----- SUPPLIED DATA
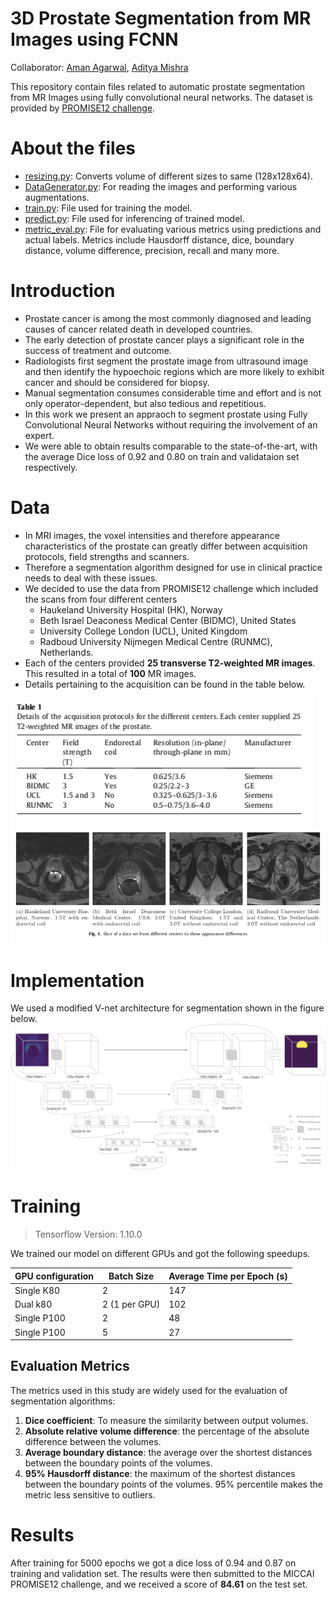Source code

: # 3D Prostate Segmentation from MR Images using FCNN
Collaborator: [Aman Agarwal](https://amanbasu.github.io), [Aditya Mishra](https://aditya985.github.io)

This repository contain files related to automatic prostate segmentation from MR Images using fully convolutional neural networks. The dataset is provided by [PROMISE12 challenge](https://promise12.grand-challenge.org). 

# About the files
- [resizing.py](https://github.com/amanbasu/3d-prostate-segmentation/blob/master/resizing.py): Converts volume of different sizes to same (128x128x64).
- [DataGenerator.py](https://github.com/amanbasu/3d-prostate-segmentation/blob/master/DataGenerator.py): For reading the images and performing various augmentations.
- [train.py](https://github.com/amanbasu/3d-prostate-segmentation/blob/master/train.py): File used for training the model.
- [predict.py](https://github.com/amanbasu/3d-prostate-segmentation/blob/master/predict.py): File used for inferencing of trained model.
- [metric_eval.py](https://github.com/amanbasu/3d-prostate-segmentation/blob/master/metric_eval.py): File for evaluating various metrics using predictions and actual labels. Metrics include Hausdorff distance, dice, boundary distance, volume difference, precision, recall and many more.

# Introduction

- Prostate cancer is among the most commonly diagnosed and leading causes of cancer related death in developed countries.
- The early detection of prostate cancer plays a significant role in the success of treatment and outcome.
- Radiologists first segment the prostate image from ultrasound image and then identify the hypoechoic regions which are more likely to exhibit cancer and should be considered for biopsy.
- Manual segmentation consumes considerable time and effort and is not only operator-dependent, but also tedious and repetitious.
- In this work we present an appraoch to segment prostate using Fully Convolutional Neural Networks without requiring the involvement of an expert.
- We were able to obtain results comparable to the state-of-the-art, with the average Dice loss of 0.92 and 0.80 on train and validataion set respectively.

# Data

- In MRI images, the voxel intensities and therefore appearance characteristics of the prostate can greatly differ between acquisition protocols, field strengths and scanners.
- Therefore a segmentation algorithm designed for use in clinical practice needs to deal with these issues.
- We decided to use the data from PROMISE12 challenge which included the scans from four different centers 
    - Haukeland University Hospital (HK), Norway
    - Beth Israel Deaconess Medical Center (BIDMC), United States
    - University College London (UCL), United Kingdom
    - Radboud University Nijmegen Medical Centre (RUNMC), Netherlands. 
- Each of the centers provided <b>25 transverse T2-weighted MR images</b>. This resulted in a total of <b>100</b> MR images. 
- Details pertaining to the acquisition can be found in the table below.

![](images/data_info.png)
![](images/data_demo.png)

# Implementation

We used a modified V-net architecture for segmentation shown in the figure below.
![](images/model_detail.jpg)

# Training

> Tensorflow Version: 1.10.0

We trained our model on different GPUs and got the following speedups.

| GPU configuration | Batch Size    | Average Time per Epoch (s) |
| ----------------- | ------------- | -------------------------- |
| Single K80        | 2             | 147                        |
| Dual k80          | 2 (1 per GPU) | 102                        |
| Single P100       | 2             | 48                         |
| Single P100       | 5             | 27                         |

## Evaluation Metrics

The metrics used in this study are widely used for the evaluation of segmentation algorithms:
1. <b>Dice coefficient</b>: To measure the similarity between output volumes.
2. <b>Absolute relative volume difference</b>: the percentage of the absolute difference between the volumes.
3. <b>Average boundary distance</b>: the average over the shortest distances between the boundary points of the volumes.
4. <b>95% Hausdorff distance</b>: the maximum of the shortest distances between the boundary points of the volumes. 95% percentile makes the metric less sensitive to outliers.

# Results

After training for 5000 epochs we got a dice loss of 0.94 and 0.87 on training and validation set. The results were then submitted to the MICCAI PROMISE12 challenge, and we received a score of <b>84.61</b> on the test set.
----------
_EXERCISE PROMPT:_ When you transcribe the entries above, keep every word exact and leave out the pictures.

_YOUR RESPONSE:_
Source code

: # 3D Prostate Segmentation from MR Images using FCNN
Collaborator: [Aman Agarwal](https://amanbasu.github.io), [Aditya Mishra](https://aditya985.github.io)

This repository contain files related to automatic prostate segmentation from MR Images using fully convolutional neural networks. The dataset is provided by [PROMISE12 challenge](https://promise12.grand-challenge.org). 

# About the files
- [resizing.py](https://github.com/amanbasu/3d-prostate-segmentation/blob/master/resizing.py): Converts volume of different sizes to same (128x128x64).
- [DataGenerator.py](https://github.com/amanbasu/3d-prostate-segmentation/blob/master/DataGenerator.py): For reading the images and performing various augmentations.
- [train.py](https://github.com/amanbasu/3d-prostate-segmentation/blob/master/train.py): File used for training the model.
- [predict.py](https://github.com/amanbasu/3d-prostate-segmentation/blob/master/predict.py): File used for inferencing of trained model.
- [metric_eval.py](https://github.com/amanbasu/3d-prostate-segmentation/blob/master/metric_eval.py): File for evaluating various metrics using predictions and actual labels. Metrics include Hausdorff distance, dice, boundary distance, volume difference, precision, recall and many more.

# Introduction

- Prostate cancer is among the most commonly diagnosed and leading causes of cancer related death in developed countries.
- The early detection of prostate cancer plays a significant role in the success of treatment and outcome.
- Radiologists first segment the prostate image from ultrasound image and then identify the hypoechoic regions which are more likely to exhibit cancer and should be considered for biopsy.
- Manual segmentation consumes considerable time and effort and is not only operator-dependent, but also tedious and repetitious.
- In this work we present an appraoch to segment prostate using Fully Convolutional Neural Networks without requiring the involvement of an expert.
- We were able to obtain results comparable to the state-of-the-art, with the average Dice loss of 0.92 and 0.80 on train and validataion set respectively.

# Data

- In MRI images, the voxel intensities and therefore appearance characteristics of the prostate can greatly differ between acquisition protocols, field strengths and scanners.
- Therefore a segmentation algorithm designed for use in clinical practice needs to deal with these issues.
- We decided to use the data from PROMISE12 challenge which included the scans from four different centers 
    - Haukeland University Hospital (HK), Norway
    - Beth Israel Deaconess Medical Center (BIDMC), United States
    - University College London (UCL), United Kingdom
    - Radboud University Nijmegen Medical Centre (RUNMC), Netherlands. 
- Each of the centers provided <b>25 transverse T2-weighted MR images</b>. This resulted in a total of <b>100</b> MR images. 
- Details pertaining to the acquisition can be found in the table below.

![](images/data_info.png)
![](images/data_demo.png)

# Implementation

We used a modified V-net architecture for segmentation shown in the figure below.
![](images/model_detail.jpg)

# Training

> Tensorflow Version: 1.10.0

We trained our model on different GPUs and got the following speedups.

| GPU configuration | Batch Size    | Average Time per Epoch (s) |
| ----------------- | ------------- | -------------------------- |
| Single K80        | 2             | 147                        |
| Dual k80          | 2 (1 per GPU) | 102                        |
| Single P100       | 2             | 48                         |
| Single P100       | 5             | 27                         |

## Evaluation Metrics

The metrics used in this study are widely used for the evaluation of segmentation algorithms:
1. <b>Dice coefficient</b>: To measure the similarity between output volumes.
2. <b>Absolute relative volume difference</b>: the percentage of the absolute difference between the volumes.
3. <b>Average boundary distance</b>: the average over the shortest distances between the boundary points of the volumes.
4. <b>95% Hausdorff distance</b>: the maximum of the shortest distances between the boundary points of the volumes. 95% percentile makes the metric less sensitive to outliers.

# Results

After training for 5000 epochs we got a dice loss of 0.94 and 0.87 on training and validation set. The results were then submitted to the MICCAI PROMISE12 challenge, and we received a score of <b>84.61</b> on the test set.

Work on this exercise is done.